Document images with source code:
══════

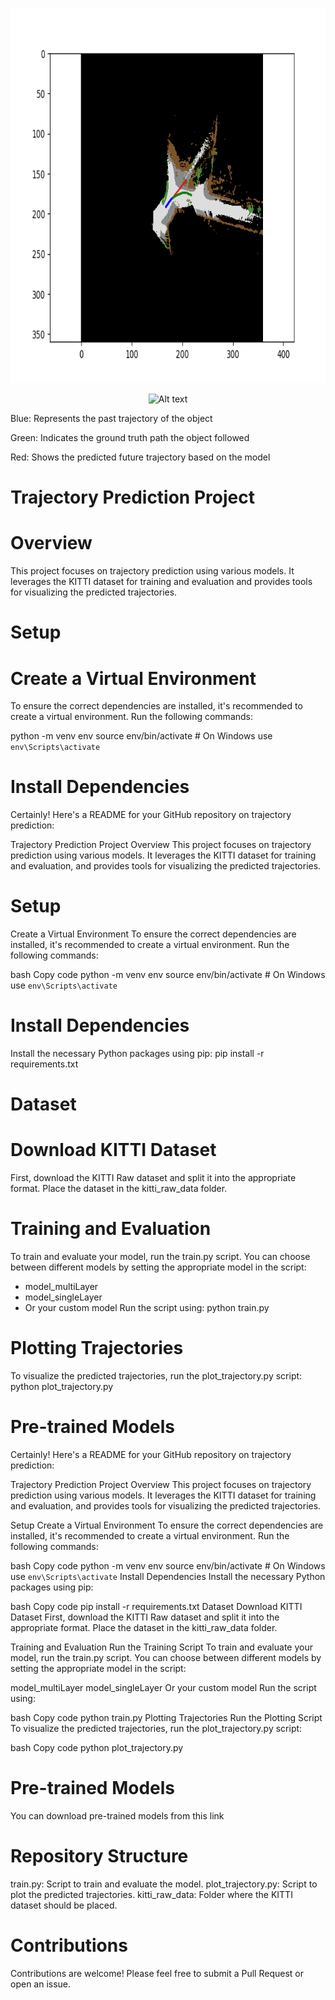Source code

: <p align="center">
<img src="/Images/video_vehicle_107.png" alt="Alt text" width="800" height="600"/>
</p>
<p align="center">
<img src="/Images/Demo.gif" alt="Alt text" width="800" height="600"/>
</p>



Blue: Represents the past trajectory of the object

Green: Indicates the ground truth path the object followed

Red: Shows the predicted future trajectory based on the model

# Trajectory Prediction Project
# Overview
This project focuses on trajectory prediction using various models. It leverages the KITTI dataset for training and evaluation and provides tools for visualizing the predicted trajectories.
# Setup
# Create a Virtual Environment
To ensure the correct dependencies are installed, it's recommended to create a virtual environment. Run the following commands:

python -m venv env
source env/bin/activate   # On Windows use `env\Scripts\activate`
# Install Dependencies

Certainly! Here's a README for your GitHub repository on trajectory prediction:

Trajectory Prediction Project
Overview
This project focuses on trajectory prediction using various models. It leverages the KITTI dataset for training and evaluation, and provides tools for visualizing the predicted trajectories.

# Setup
Create a Virtual Environment
To ensure the correct dependencies are installed, it's recommended to create a virtual environment. Run the following commands:

bash
Copy code
python -m venv env
source env/bin/activate   # On Windows use `env\Scripts\activate`
# Install Dependencies
Install the necessary Python packages using pip:
pip install -r requirements.txt
# Dataset 
# Download KITTI Dataset
First, download the KITTI Raw dataset and split it into the appropriate format. Place the dataset in the kitti_raw_data folder.
# Training and Evaluation
To train and evaluate your model, run the train.py script. You can choose between different models by setting the appropriate model in the script:
- model_multiLayer
- model_singleLayer
- Or your custom model
Run the script using:
python train.py
# Plotting Trajectories
To visualize the predicted trajectories, run the plot_trajectory.py script:
python plot_trajectory.py
# Pre-trained Models

Certainly! Here's a README for your GitHub repository on trajectory prediction:

Trajectory Prediction Project
Overview
This project focuses on trajectory prediction using various models. It leverages the KITTI dataset for training and evaluation, and provides tools for visualizing the predicted trajectories.

Setup
Create a Virtual Environment
To ensure the correct dependencies are installed, it's recommended to create a virtual environment. Run the following commands:

bash
Copy code
python -m venv env
source env/bin/activate   # On Windows use `env\Scripts\activate`
Install Dependencies
Install the necessary Python packages using pip:

bash
Copy code
pip install -r requirements.txt
Dataset
Download KITTI Dataset
First, download the KITTI Raw dataset and split it into the appropriate format. Place the dataset in the kitti_raw_data folder.

Training and Evaluation
Run the Training Script
To train and evaluate your model, run the train.py script. You can choose between different models by setting the appropriate model in the script:

model_multiLayer
model_singleLayer
Or your custom model
Run the script using:

bash
Copy code
python train.py
Plotting Trajectories
Run the Plotting Script
To visualize the predicted trajectories, run the plot_trajectory.py script:

bash
Copy code
python plot_trajectory.py
# Pre-trained Models
You can download pre-trained models from this link 
# Repository Structure
train.py: Script to train and evaluate the model.
plot_trajectory.py: Script to plot the predicted trajectories.
kitti_raw_data: Folder where the KITTI dataset should be placed.
# Contributions
Contributions are welcome! Please feel free to submit a Pull Request or open an issue.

══════

§ WHAT YOU SHOULD DO: Set down all the entries above verbatim, and include none of the pictures.

§ SOLUTION BELOW:
Source code

: <p align="center">
<img src="/Images/video_vehicle_107.png" alt="Alt text" width="800" height="600"/>
</p>
<p align="center">
<img src="/Images/Demo.gif" alt="Alt text" width="800" height="600"/>
</p>



Blue: Represents the past trajectory of the object

Green: Indicates the ground truth path the object followed

Red: Shows the predicted future trajectory based on the model

# Trajectory Prediction Project
# Overview
This project focuses on trajectory prediction using various models. It leverages the KITTI dataset for training and evaluation and provides tools for visualizing the predicted trajectories.
# Setup
# Create a Virtual Environment
To ensure the correct dependencies are installed, it's recommended to create a virtual environment. Run the following commands:

python -m venv env
source env/bin/activate   # On Windows use `env\Scripts\activate`
# Install Dependencies

Certainly! Here's a README for your GitHub repository on trajectory prediction:

Trajectory Prediction Project
Overview
This project focuses on trajectory prediction using various models. It leverages the KITTI dataset for training and evaluation, and provides tools for visualizing the predicted trajectories.

# Setup
Create a Virtual Environment
To ensure the correct dependencies are installed, it's recommended to create a virtual environment. Run the following commands:

bash
Copy code
python -m venv env
source env/bin/activate   # On Windows use `env\Scripts\activate`
# Install Dependencies
Install the necessary Python packages using pip:
pip install -r requirements.txt
# Dataset 
# Download KITTI Dataset
First, download the KITTI Raw dataset and split it into the appropriate format. Place the dataset in the kitti_raw_data folder.
# Training and Evaluation
To train and evaluate your model, run the train.py script. You can choose between different models by setting the appropriate model in the script:
- model_multiLayer
- model_singleLayer
- Or your custom model
Run the script using:
python train.py
# Plotting Trajectories
To visualize the predicted trajectories, run the plot_trajectory.py script:
python plot_trajectory.py
# Pre-trained Models

Certainly! Here's a README for your GitHub repository on trajectory prediction:

Trajectory Prediction Project
Overview
This project focuses on trajectory prediction using various models. It leverages the KITTI dataset for training and evaluation, and provides tools for visualizing the predicted trajectories.

Setup
Create a Virtual Environment
To ensure the correct dependencies are installed, it's recommended to create a virtual environment. Run the following commands:

bash
Copy code
python -m venv env
source env/bin/activate   # On Windows use `env\Scripts\activate`
Install Dependencies
Install the necessary Python packages using pip:

bash
Copy code
pip install -r requirements.txt
Dataset
Download KITTI Dataset
First, download the KITTI Raw dataset and split it into the appropriate format. Place the dataset in the kitti_raw_data folder.

Training and Evaluation
Run the Training Script
To train and evaluate your model, run the train.py script. You can choose between different models by setting the appropriate model in the script:

model_multiLayer
model_singleLayer
Or your custom model
Run the script using:

bash
Copy code
python train.py
Plotting Trajectories
Run the Plotting Script
To visualize the predicted trajectories, run the plot_trajectory.py script:

bash
Copy code
python plot_trajectory.py
# Pre-trained Models
You can download pre-trained models from this link 
# Repository Structure
train.py: Script to train and evaluate the model.
plot_trajectory.py: Script to plot the predicted trajectories.
kitti_raw_data: Folder where the KITTI dataset should be placed.
# Contributions
Contributions are welcome! Please feel free to submit a Pull Request or open an issue.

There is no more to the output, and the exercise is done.